During his career he’d spoken to many Rotary groups, but he’d never joined one until retirement. He figured it would be a good place to meet people, and indeed, it was!

“They do a lot of good work – they’re really involved,” he said with admiration of Evergreen Rotary. He served as Secretary for two years putting in 10-20 hours/week on attending meetings, administrative work, and special projects such as the recycling effort and Rotary warm Heart at Ft. Carson, which raises money for the families of deployed soldiers having financial difficulties. In 2014 he will become President of the organization.

“I got to know a lot of people really fast,” he said in his soft, calm tone that still displays a hint of his Southern upbringing. “Through that, I got to meet Karen Lindsey, putting tiles on the floor of the Easter Seals cabin.” That led to his becoming involved with Art for the Mountain Community (AMC). He’s served on the AMC board since 2009, including a year as President of the 23-member board in 2012.

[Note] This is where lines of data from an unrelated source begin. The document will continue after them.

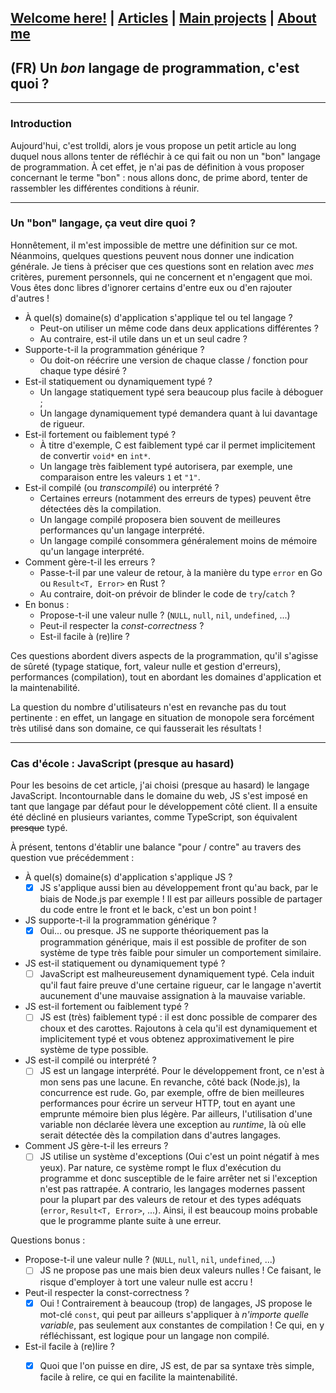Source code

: ## [Welcome here!](https://vpenando.github.io) | [Articles](https://vpenando.github.io/articles.html) | [Main projects](https://vpenando.github.io/projects.html) | [About me](https://vpenando.github.io/about.html)

## (FR) Un *bon* langage de programmation, c'est quoi ?

---

### Introduction
Aujourd'hui, c'est trolldi, alors je vous propose un petit article au long duquel nous allons tenter de réfléchir à ce qui fait ou non un "bon" langage de programmation.
À cet effet, je n'ai pas de définition à vous proposer concernant le terme "bon" : nous allons donc, de prime abord, tenter de rassembler les différentes conditions à réunir.

---

### Un "bon" langage, ça veut dire quoi ?
Honnêtement, il m'est impossible de mettre une définition sur ce mot.
Néanmoins, quelques questions peuvent nous donner une indication générale.
Je tiens à préciser que ces questions sont en relation avec *mes* critères, purement personnels, qui ne concernent et n'engagent que moi.
Vous êtes donc libres d'ignorer certains d'entre eux ou d'en rajouter d'autres !

- À quel(s) domaine(s) d'application s'applique tel ou tel langage ?
  - Peut-on utiliser un même code dans deux applications différentes ?
  - Au contraire, est-il utile dans un et un seul cadre ? 
- Supporte-t-il la programmation générique ?
  - Ou doit-on réécrire une version de chaque classe / fonction pour chaque type désiré ?
- Est-il statiquement ou dynamiquement typé ?
  - Un langage statiquement typé sera beaucoup plus facile à déboguer ;
  - Un langage dynamiquement typé demandera quant à lui davantage de rigueur.
- Est-il fortement ou faiblement typé ?
  - À titre d'exemple, C est faiblement typé car il permet implicitement de convertir `void*` en `int*`.
  - Un langage très faiblement typé autorisera, par exemple, une comparaison entre les valeurs `1` et `"1"`.
- Est-il compilé (ou *transcompilé*) ou interprété ?
  - Certaines erreurs (notamment des erreurs de types) peuvent être détectées dès la compilation.
  - Un langage compilé proposera bien souvent de meilleures performances qu'un langage interprété.
  - Un langage compilé consommera généralement moins de mémoire qu'un langage interprété.
- Comment gère-t-il les erreurs ?
  - Passe-t-il par une valeur de retour, à la manière du type `error` en Go ou `Result<T, Error>` en Rust ?
  - Au contraire, doit-on prévoir de blinder le code de `try`/`catch` ?
- En bonus :
  - Propose-t-il une valeur nulle ? (`NULL`, `null`, `nil`, `undefined`, ...)
  - Peut-il respecter la *const-correctness* ?
  - Est-il facile à (re)lire ?

Ces questions abordent divers aspects de la programmation, qu'il s'agisse de sûreté (typage statique, fort, valeur nulle et gestion d'erreurs), performances (compilation), tout en abordant les domaines d'application et la maintenabilité.

La question du nombre d'utilisateurs n'est en revanche pas du tout pertinente : en effet, un langage en situation de monopole sera forcément très utilisé dans son domaine, ce qui fausserait les résultats !

---

### Cas d'école : JavaScript (presque au hasard)
Pour les besoins de cet article, j'ai choisi (presque au hasard) le langage JavaScript.
Incontournable dans le domaine du web, JS s'est imposé en tant que langage par défaut pour le développement côté client.
Il a ensuite été décliné en plusieurs variantes, comme TypeScript, son équivalent ~~presque~~ typé.

À présent, tentons d'établir une balance "pour / contre" au travers des question vue précédemment :
- À quel(s) domaine(s) d'application s'applique JS ?
  - [x] JS s'applique aussi bien au développement front qu'au back, par le biais de Node.js par exemple ! Il est par ailleurs possible de partager du code entre le front et le back, c'est un bon point !
- JS supporte-t-il la programmation générique ?
  - [x] Oui... ou presque. JS ne supporte théoriquement pas la programmation générique, mais il est possible de profiter de son système de type très faible pour simuler un comportement similaire.
- JS est-il statiquement ou dynamiquement typé ?
  - [ ] JavaScript est malheureusement dynamiquement typé. Cela induit qu'il faut faire preuve d'une certaine rigueur, car le langage n'avertit aucunement d'une mauvaise assignation à la mauvaise variable.
- JS est-il fortement ou faiblement typé ?
  - [ ] JS est (très) faiblement typé : il est donc possible de comparer des choux et des carottes. Rajoutons à cela qu'il est dynamiquement et implicitement typé et vous obtenez approximativement le pire système de type possible.
- JS est-il compilé ou interprété ?
  - [ ] JS est un langage interprété. Pour le développement front, ce n'est à mon sens pas une lacune. En revanche, côté back (Node.js), la concurrence est rude. Go, par exemple, offre de bien meilleures performances pour écrire un serveur HTTP, tout en ayant une emprunte mémoire bien plus légère. Par ailleurs, l'utilisation d'une variable non déclarée lèvera une exception au *runtime*, là où elle serait détectée dès la compilation dans d'autres langages.
- Comment JS gère-t-il les erreurs ?
  - [ ] JS utilise un système d'exceptions (Oui c'est un point négatif à mes yeux). Par nature, ce système rompt le flux d'exécution du programme et donc susceptible de le faire arrêter net si l'exception n'est pas rattrapée. A contrario, les langages modernes passent pour la plupart par des valeurs de retour et des types adéquats (`error`, `Result<T, Error>`, ...). Ainsi, il est beaucoup moins probable que le programme plante suite à une erreur.

Questions bonus :
- Propose-t-il une valeur nulle ? (`NULL`, `null`, `nil`, `undefined`, ...)
  - [ ] JS ne propose pas une mais bien deux valeurs nulles ! Ce faisant, le risque d'employer à tort une valeur nulle est accru !
- Peut-il respecter la const-correctness ?
  - [x] Oui ! Contrairement à beaucoup (trop) de langages, JS propose le mot-clé `const`, qui peut par ailleurs s'appliquer à *n'importe quelle variable*, pas seulement aux constantes de compilation ! Ce qui, en y réfléchissant, est logique pour un langage non compilé.
- Est-il facile à (re)lire ?
  - [x] Quoi que l'on puisse en dire, JS est, de par sa syntaxe très simple, facile à relire, ce qui en facilite la maintenabilité.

Sam agreed that it’s definitely a working board. “I’m famous for looking in the dark corners – things no one else wants to do,” he admits. Between his drive and the organization’s need, he’s been involved with not only cleaning the sculptures but also putting together instructions on how to clean the various mediums used. “If it’s bronze, it’s like washing and waxing a car; if stone, it’s a totally different deal,” he explains. “Most are bronze; some are steel. We have no acid rain here,” he adds, referencing other places like Boston and Washington, DC, where moisture and elements cause the bronzes to turn green.

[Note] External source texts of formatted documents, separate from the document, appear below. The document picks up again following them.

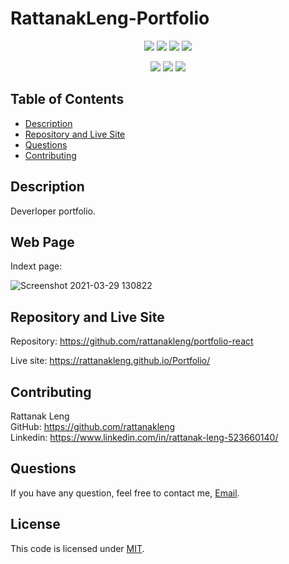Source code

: # RattanakLeng-Portfolio

<p align="center">
    <img src="https://img.shields.io/github/repo-size/rattanakleng/Portfolio" />
    <img src="https://img.shields.io/github/issues/rattanakleng/Portfolio" />
    <img src="https://img.shields.io/github/last-commit/rattanakleng/Portfolio" >
    <img src="https://img.shields.io/badge/License-MIT-yellow.svg"(https://opensource.org/licenses/MIT") />
</p>
 
<p align="center">
<img src="https://img.shields.io/badge/React-blue"  />  
    <img src="https://img.shields.io/badge/Javascript-red" />      
    <img src="https://img.shields.io/badge/-Bootstrap-indigo" /> 
</p>

## Table of Contents
- [Description](#description)
- [Repository and Live Site](#repository-and-live-site)
- [Questions](#question)
- [Contributing](#contributing)

## Description
Deverloper portfolio.

## Web Page
Indext page: </br>

![Screenshot 2021-03-29 130822](https://user-images.githubusercontent.com/29310963/112894671-fed51580-9090-11eb-8ace-c77154876f29.jpg)

## Repository and Live Site
Repository: https://github.com/rattanakleng/portfolio-react </br>

Live site: https://rattanakleng.github.io/Portfolio/

## Contributing
Rattanak Leng </br>
GitHub: https://github.com/rattanakleng </br>
Linkedin: https://www.linkedin.com/in/rattanak-leng-523660140/

## Questions
If you have any question, feel free to contact me, [Email](mailto:rleng@live.com).

## License
This code is licensed under [MIT](https://opensource.org/licenses/MIT).


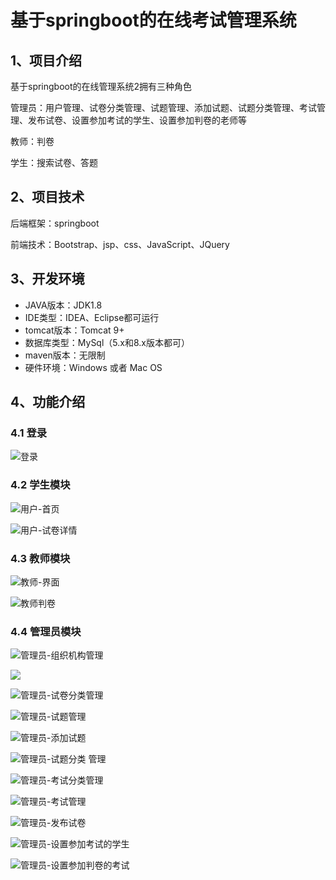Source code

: # 基于springboot的在线考试管理系统


## 1、项目介绍

基于springboot的在线管理系统2拥有三种角色

管理员：用户管理、试卷分类管理、试题管理、添加试题、试题分类管理、考试管理、发布试卷、设置参加考试的学生、设置参加判卷的老师等

教师：判卷

学生：搜索试卷、答题


## 2、项目技术

后端框架：springboot

前端技术：Bootstrap、jsp、css、JavaScript、JQuery

## 3、开发环境

- JAVA版本：JDK1.8
- IDE类型：IDEA、Eclipse都可运行
- tomcat版本：Tomcat 9+
- 数据库类型：MySql（5.x和8.x版本都可） 
- maven版本：无限制
- 硬件环境：Windows 或者 Mac OS


## 4、功能介绍

### 4.1 登录

![登录](https://project-images-1256969109.cos.ap-chongqing.myqcloud.com/Typora-Images/202208131501732.jpg)

### 4.2 学生模块

![用户-首页](https://project-images-1256969109.cos.ap-chongqing.myqcloud.com/Typora-Images/202208131501526.jpg)

![用户-试卷详情](https://project-images-1256969109.cos.ap-chongqing.myqcloud.com/Typora-Images/202208131501648.jpg)

### 4.3 教师模块

![教师-界面](https://project-images-1256969109.cos.ap-chongqing.myqcloud.com/Typora-Images/202208131501487.jpg)

![教师判卷](https://project-images-1256969109.cos.ap-chongqing.myqcloud.com/Typora-Images/202208131501900.jpg)

### 4.4 管理员模块

![管理员-组织机构管理](https://project-images-1256969109.cos.ap-chongqing.myqcloud.com/Typora-Images/202208131501819.jpg)

![](https://project-images-1256969109.cos.ap-chongqing.myqcloud.com/Typora-Images/202208131501682.jpeg)

![管理员-试卷分类管理](https://project-images-1256969109.cos.ap-chongqing.myqcloud.com/Typora-Images/202208131501704.jpg)

![管理员-试题管理](https://project-images-1256969109.cos.ap-chongqing.myqcloud.com/Typora-Images/202208131501619.jpg)

![管理员-添加试题](https://project-images-1256969109.cos.ap-chongqing.myqcloud.com/Typora-Images/202208131501998.jpg)

![管理员-试题分类 管理](https://project-images-1256969109.cos.ap-chongqing.myqcloud.com/Typora-Images/202208131501297.jpg)

![管理员-考试分类管理](https://project-images-1256969109.cos.ap-chongqing.myqcloud.com/Typora-Images/202208131501805.jpg)

![管理员-考试管理](https://project-images-1256969109.cos.ap-chongqing.myqcloud.com/Typora-Images/202208131501292.jpg)

![管理员-发布试卷](https://project-images-1256969109.cos.ap-chongqing.myqcloud.com/Typora-Images/202208131501194.jpg)

![管理员-设置参加考试的学生](https://project-images-1256969109.cos.ap-chongqing.myqcloud.com/Typora-Images/202208131502312.jpg)

![管理员-设置参加判卷的考试](https://project-images-1256969109.cos.ap-chongqing.myqcloud.com/Typora-Images/202208131502818.jpg)



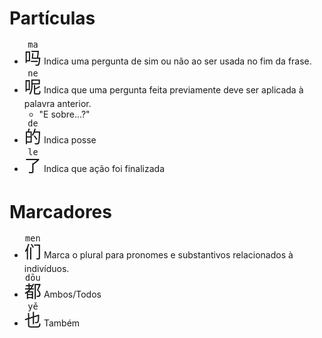 # Partículas

-   <font size="6"><code><ruby>吗<rt>ma</rt></ruby></code></font> Indica uma pergunta de sim ou não ao ser usada no fim da frase.
-   <font size="6"><code><ruby>呢<rt>ne</rt></ruby></code></font> Indica que uma pergunta feita previamente deve ser aplicada à palavra anterior.
    -   "E sobre...?"
-   <font size="6"><code><ruby>的<rt>de</rt></ruby></code></font> Indica posse
-   <font size="6"><code><ruby>了<rt>le</rt></ruby></code></font> Indica que ação foi finalizada

# Marcadores

-   <font size="6"><code><ruby>们<rt>men</rt></ruby></code></font> Marca o plural para pronomes e substantivos relacionados à indivíduos.
-   <font size="6"><code><ruby>都<rt>dōu</rt></ruby></code></font> Ambos/Todos
-   <font size="6"><code><ruby>也<rt>yě</rt></ruby></code></font> Também
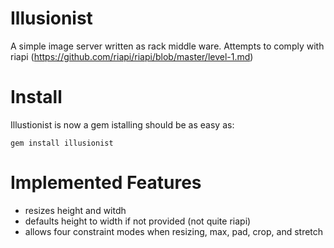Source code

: Illusionist
===========

A simple image server written as rack middle ware.
Attempts to comply with riapi (https://github.com/riapi/riapi/blob/master/level-1.md) 

Install
=======

Illustionist is now a gem istalling should be as easy as:
    
    gem install illusionist


Implemented Features
====================

* resizes height and witdh
 * defaults height to width if not provided (not quite riapi)
* allows four constraint modes when resizing, max, pad, crop, and stretch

He’s also credited with developing a system to ensure the permanent sculptures are cleaned on a regular basis by enlisting schools to get involved. AMC gives a presentation about AMC and the Sculpture Walk to 5th and 6th graders and then gets them, their parents and grandparents, and teachers involved. Rocky Mountain Academy of Evergreen and Evergreen Country Day School have both taken on the project.

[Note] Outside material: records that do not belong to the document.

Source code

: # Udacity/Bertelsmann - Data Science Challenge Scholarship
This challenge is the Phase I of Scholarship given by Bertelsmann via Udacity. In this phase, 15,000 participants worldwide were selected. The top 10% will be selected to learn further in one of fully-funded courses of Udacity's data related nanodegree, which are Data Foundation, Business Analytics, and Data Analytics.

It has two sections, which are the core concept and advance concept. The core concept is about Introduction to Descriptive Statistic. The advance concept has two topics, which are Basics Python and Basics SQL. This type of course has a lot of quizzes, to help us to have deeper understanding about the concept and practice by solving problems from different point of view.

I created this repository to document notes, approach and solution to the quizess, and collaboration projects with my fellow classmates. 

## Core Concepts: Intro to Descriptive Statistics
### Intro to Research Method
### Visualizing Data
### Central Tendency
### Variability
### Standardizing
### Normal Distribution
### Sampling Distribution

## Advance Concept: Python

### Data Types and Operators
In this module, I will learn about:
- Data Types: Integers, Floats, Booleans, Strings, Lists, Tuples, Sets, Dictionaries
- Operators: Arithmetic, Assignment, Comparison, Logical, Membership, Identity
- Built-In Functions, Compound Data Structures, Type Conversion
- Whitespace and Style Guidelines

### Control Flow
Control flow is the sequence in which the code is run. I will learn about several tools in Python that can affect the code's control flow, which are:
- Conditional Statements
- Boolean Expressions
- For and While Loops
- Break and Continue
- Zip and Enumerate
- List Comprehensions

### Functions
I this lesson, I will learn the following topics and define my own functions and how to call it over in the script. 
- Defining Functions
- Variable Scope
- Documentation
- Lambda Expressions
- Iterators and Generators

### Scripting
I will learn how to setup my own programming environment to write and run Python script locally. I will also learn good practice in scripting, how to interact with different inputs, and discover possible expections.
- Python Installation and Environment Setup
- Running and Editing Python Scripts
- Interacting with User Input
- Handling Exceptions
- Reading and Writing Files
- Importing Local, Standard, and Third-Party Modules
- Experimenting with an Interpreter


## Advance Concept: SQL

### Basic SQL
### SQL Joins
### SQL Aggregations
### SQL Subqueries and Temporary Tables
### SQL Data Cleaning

AMC is credited with having 29 sculptures permanently placed in the Evergreen area. In addition, each year it solicits artists from all over the country to apply to display their sculptures for 12 months. In early June, quite a changeover takes place in a single weekend when 12-16 artists arrive to remove their works of art. The next day another 12-16 artists install their creations. AMC holds a reception for the artists, provides overnight lodging for those who travel a considerable distance when they make deliveries and/or pickups, presents awards, and pays them a stipend.

It’s just “an example of some of the amazing things that can be done in this community,” he says. “People here care.”

Although it wasn’t on his list of criteria when relocating, he’s been pleasantly surprised at how sophisticated people are who live here in Evergreen.

It’s not just a matter of wanting art and finding a piece to be placed by a willing artist. There’s a process for asking artists to participate, developing a fair system to jury the entries, creating plaques and marketing materials, working out formal agreements with landowners where the pieces are located, and making sure the pieces are insured.

Although there is no paid staff, fundraising is necessary to cover expenses and to purchase permanent pieces. By working with individuals and businesses that fund specific artwork, AMC has been able to enlarge the collection throughout the mountain area.

In many places, one percent of a building cost is dedicated to public art if it’s government property. “Here they’re all funded by donations,” Sam says, explaining that other towns and cities either have tax money or philanthropists who make public art available.

Evergreen Newcomers & Neighbors (ENN) also played a part in helping the Smiths get acquainted in the community. They both skied with the Newcomers group; more recently they’ve become involved the 4x4 group.

When he can find time, Sam enjoys playing golf, doing yard work and fly fishing too. He’s a member of Evergreen Pathfinders, a men’s group with community interests, and chairs the Worship Team at Rockland Community Church.

Although volunteering doesn’t allow for much else, he keeps one toe in the water professionally as a consultant in the banking industry. He also serves as a guest speaker at the University of Denver – Daniels College of Business where he talks to the Money and Banking class, explaining the Federal Reserve in understandable terms.

As for the level of responsibility he’s had over the years, he reflects on his days as a nuclear weapons officer in the Navy, in charge of 8 missiles. “I had more responsibility with that at age 22 than ever since.”